The Tricolore flying from the Town Hall tower.

Women as victims, women as executioners

Clare Mackintosh (UK) and Jenny Rogneby (Sweden) both worked with the police before turning their hand to crime fiction, so they had interesting things to say about the capacity of women to be perpetrators of crime. The other writers on the panel (Andrée Michaud from Canada, Dominique Sylvain and Harold Cobert from France) agreed that they were all tired of seeing women in fiction exclusively as disempowered victims, being raped or murdered or tortured for entertainment purposes. Andrée said that kind of writing smacked of voyeurism and she isn’t sure it serves the purpose of the story. Clare wants to give a voice to the victims, and what happens off the page, what is implied, what we all fear is often scarier than a very graphic scene of actual violence. Jenny pointed out that there is still very often a double standard: that when women commit a crime, they are judged far more harshly, as if it’s more understandable or forgivable or to be expected when men commit a crime. Harold thought (based on the example of his own young son) that all of us are born with a capacity for violence – we all feel like killing certain annoying people, for instance – but we don’t act on it because we learn to put on a thin veneer of civilisation as we grow up. Dominique didn’t quite agree with that; she argued that it’s the survival instinct, when we feel attacked or cornered, which can make even the most placid of us react violently at times. She was fascinated with Clare’s account of drunken Friday nights in city centres in the UK, when women are often more aggressive and resort to physical violence even more readily than the men, and commented: ‘It’s interesting that you don’t see that kind of female behaviour in fiction: you see the manipulative/psychological type of feminine violence.’ Indeed!
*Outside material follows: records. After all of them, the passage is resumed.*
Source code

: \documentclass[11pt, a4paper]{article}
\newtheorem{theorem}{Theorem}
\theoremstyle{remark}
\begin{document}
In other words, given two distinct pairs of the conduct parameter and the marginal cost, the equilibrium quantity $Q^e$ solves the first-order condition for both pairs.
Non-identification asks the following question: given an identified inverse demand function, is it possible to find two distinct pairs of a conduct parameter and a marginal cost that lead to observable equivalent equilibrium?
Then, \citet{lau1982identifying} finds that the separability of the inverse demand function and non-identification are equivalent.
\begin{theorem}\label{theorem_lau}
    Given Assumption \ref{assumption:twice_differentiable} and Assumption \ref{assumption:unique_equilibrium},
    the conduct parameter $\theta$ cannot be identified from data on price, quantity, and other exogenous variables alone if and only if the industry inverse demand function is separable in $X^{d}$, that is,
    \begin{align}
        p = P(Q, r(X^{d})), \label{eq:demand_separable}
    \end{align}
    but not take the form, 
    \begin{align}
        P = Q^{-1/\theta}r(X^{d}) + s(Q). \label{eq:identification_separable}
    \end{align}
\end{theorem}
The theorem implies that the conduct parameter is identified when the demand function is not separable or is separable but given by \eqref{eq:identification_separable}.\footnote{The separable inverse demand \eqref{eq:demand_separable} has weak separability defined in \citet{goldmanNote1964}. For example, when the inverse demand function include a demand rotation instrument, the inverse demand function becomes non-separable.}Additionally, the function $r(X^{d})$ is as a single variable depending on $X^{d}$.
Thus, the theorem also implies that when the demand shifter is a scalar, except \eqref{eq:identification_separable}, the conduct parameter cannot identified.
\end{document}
Detail of the Town Hall Grande Salle where this conference was held.

 

TransEurope Express

A journey from East to West and North to South of Europe: Arnaldur Indriđason (Iceland), Victor del Arbol (Spain), Andriy Kokotukha (Ukraine), Zygmunt Miłoszewski (Poland), Olivier Truc (France, but writing about the Reindeer Police in the Arctic Circle).
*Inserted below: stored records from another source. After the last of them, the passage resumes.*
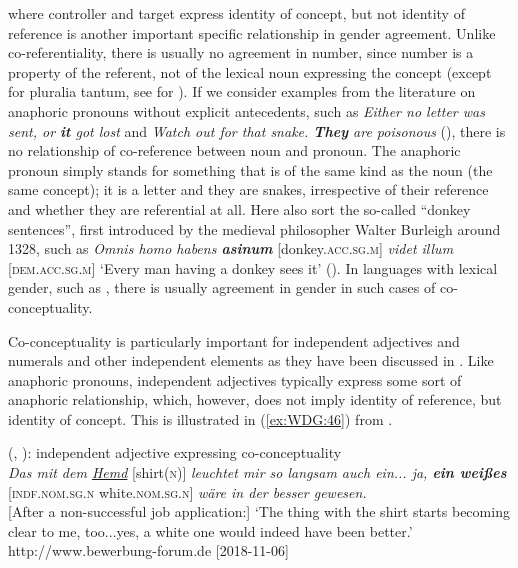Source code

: \documentclass[output=collectionpaper]{langsci/langscibook}
\begin{document}
 \textendash{} where controller and target express identity of concept, but not identity of reference \textendash{} is another important specific relationship in gender agreement. Unlike co-referentiality, there is usually no agreement in number, since number is a property of the referent, not of the lexical noun expressing the concept (except for pluralia tantum, see \citealt{Waelchli2017} for ). If we consider examples from the literature on anaphoric pronouns without explicit antecedents, such as \textit{Either no letter was sent, or \textbf{it} got lost} and \textit{Watch out for that snake. \textbf{They} are poisonous} (\citealt[211]{Bosch1988}), there is no relationship of co-reference between noun and pronoun. The anaphoric pronoun simply stands for something that is of the same kind as the noun (the same concept); it is a letter and they are snakes, irrespective of their reference and whether they are referential at all. Here also sort the so-called ``donkey sentences'', first introduced by the medieval philosopher Walter Burleigh around 1328, such as  \textit{Omnis homo habens \textbf{asinum}} [donkey.\textsc{acc.sg.m}] \textit{videt illum} [\textsc{dem.acc.sg.m}] `Every man having a donkey sees it' (\citealt[269]{Seuren2009}). In languages with lexical gender, such as , there is usually agreement in gender in such cases of co-conceptuality.

Co-conceptuality is particularly important for independent adjectives and numerals and other independent elements as they have been discussed in . Like anaphoric pronouns, independent adjectives typically express some sort of anaphoric relationship, which, however, does not imply identity of reference, but identity of concept. This is illustrated in (\ref{ex:WDG:46}) from .

\ea\label{ex:WDG:46}
 (, ): independent adjective expressing co-conceptuality\\
\textit{Das mit dem \uline{Hemd}} [shirt(\textsc{n})] \textit{leuchtet mir so langsam auch ein... ja, \textbf{ein weißes}} [\textsc{indf.nom.sg.n} white.\textsc{nom.sg.n}] \textit{wäre in der  besser gewesen.}\\
{[}After a non-successful job application:{]} `The thing with the shirt starts becoming clear to me, too...yes, a white one would indeed have been better.'\\
http://www.bewerbung-forum.de [2018-11-06] \\
\z
\end{document}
This was one of those panels where it was very difficult to find a common subject, other than stating that crime fiction is a wonderful way to discover new countries and cultures and that we should enjoy our European diversity without ever taking it for granted. Each author shared a little bit about their specific countries and their experience of ‘occupation’ or ‘oppression’. The most poignant account was of course from the Ukraine, where the ‘Maidan’ (street) movement was not just revolutionary but also a cultural initiative, and the protesters found refuge (and spiritual nourishment) in the Cultural Centre and Library. Yes, even Iceland has known occupation: it only became independent in 1944 and until 2006 had a US military base which practically doubled the population of Reykjavik overnight. They also expressed concern about the recent resurgence of nationalist rhetoric. As Del Arbol said: ‘I thought I was writing about the past – dictatorship, not being able to listen to other points of view, the blaming of others, hatred – but I can see we are in danger of it happening all over again.’
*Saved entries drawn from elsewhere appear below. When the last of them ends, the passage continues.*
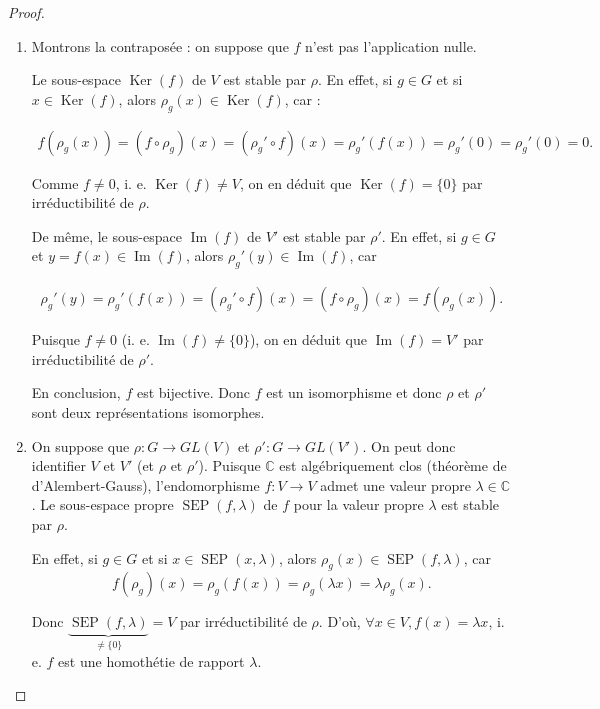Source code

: \documentclass[french]{book}
\theoremstyle{definition}
\theoremstyle{remark}
\begin{document}
\begin{proof}

  \

  \begin{enumerate}
    \item Montrons la contraposée : on suppose que \(f\) n'est pas l'application nulle.

    Le sous-espace \(\operatorname{Ker}(f)\) de \(V\) est stable par \(\rho\). En effet, si \(g \in G\) et si \(x \in \operatorname{Ker}(f)\), alors \(\rho_g(x) \in \operatorname{Ker}(f)\), car :

    \begin{gather*}
      f(\rho_g(x)) = (f \circ \rho_g)(x) = (\rho_g' \circ f)(x) = \rho_g'(f(x)) = \rho_g'(0) = \rho_g'(0)=0.
    \end{gather*}

    Comme \(f \neq 0\), i. e. \(\operatorname{Ker}(f) \neq V\), on en déduit que \(\operatorname{Ker}(f) = \{ 0 \}\) par irréductibilité de \(\rho\).

    De même, le sous-espace \(\operatorname{Im}(f)\) de \(V'\) est stable par \(\rho'\). En effet, si \(g \in G\) et \(y=f(x) \in \operatorname{Im}(f)\), alors \(\rho_g'(y) \in \operatorname{Im}(f)\), car

    \begin{gather*}
      \rho_g'(y) = \rho_g'(f(x)) = (\rho_g' \circ f)(x) = (f \circ \rho_g)(x) = f(\rho_g(x)).
    \end{gather*}

    Puisque \(f \neq 0\) (i. e. \(\operatorname{Im}(f) \neq \{ 0 \} \)), on en déduit que \(\operatorname{Im}(f) = V'\) par irréductibilité de \(\rho'\).

    En conclusion, \(f\) est bijective. Donc \(f\) est un isomorphisme et donc \(\rho\) et \(\rho'\) sont deux représentations isomorphes.

    \item On suppose que \(\rho : G \longrightarrow GL(V)\) et \(\rho' : G \longrightarrow GL(V')\). On peut donc identifier \(V\) et \(V'\) (et \(\rho \text{ et } \rho'\)). Puisque \(\mathbb{C}\) est algébriquement clos (théorème de d'Alembert-Gauss), l'endomorphisme \(f : V \longrightarrow V \) admet une valeur propre \(\lambda \in \mathbb{C}\). Le sous-espace propre \(\operatorname{SEP}(f, \lambda)\) de \(f\) pour la valeur propre \(\lambda\) est stable par \(\rho\).

    En effet, si \(g \in G\) et si \(x \in \operatorname{SEP}(x, \lambda)\), alors \(\rho_g(x) \in \operatorname{SEP}(f, \lambda)\), car \[f(\rho_g)(x) = \rho_g(f(x)) = \rho_g(\lambda x) = \lambda \rho_g(x).\]

    Donc \( \underbrace{\operatorname{SEP}(f, \lambda)}_{\neq \{ 0 \}} = V\) par irréductibilité de \(\rho\). D'où, \( \forall x \in V, f(x) = \lambda x\), i. e. \(f\) est une homothétie de rapport \(\lambda\).
  \end{enumerate}
\end{proof}
\end{document}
Full audience for this panel, as in fact for all panels.

Madame Bovary, c’est moi

Three male writers – David Young (UK), Ron Rash (US), Caryl Ferey (France) – who have powerful female protagonists in many of their books. Why do they choose to write about women – in either first or third person (and they all agreed that it was much more intimate and difficult to do the first person)? What was fascinating here was the difference in approach: Rash and Ferey talked very much about inspiration, almost divine dictation straight from the source of the story. David Young had a much more down-to-earth, craftsman-like approach.

RR: It’s not that I choose to write women: the story and the characters choose me. When I tried to write one particular story from a man’s perspective, it was as if I was switched onto the wrong frequency, so I had to switch to a woman’s voice and then it all became clear. Besides, women in American fiction often only have power within the family, so I wanted to go beyond the stereotypical. Plus I am such a boring person, I want to write about much more interesting people than myself. Perhaps some other writers – naming no names – should consider doing that too. And I love the challenge of writing about something or someone that I know less – we are all essentially trying to describe what it means to be alive in the world, to be human. After a while, you start to hear the voice so clearly, it’s like being possessed in some ways.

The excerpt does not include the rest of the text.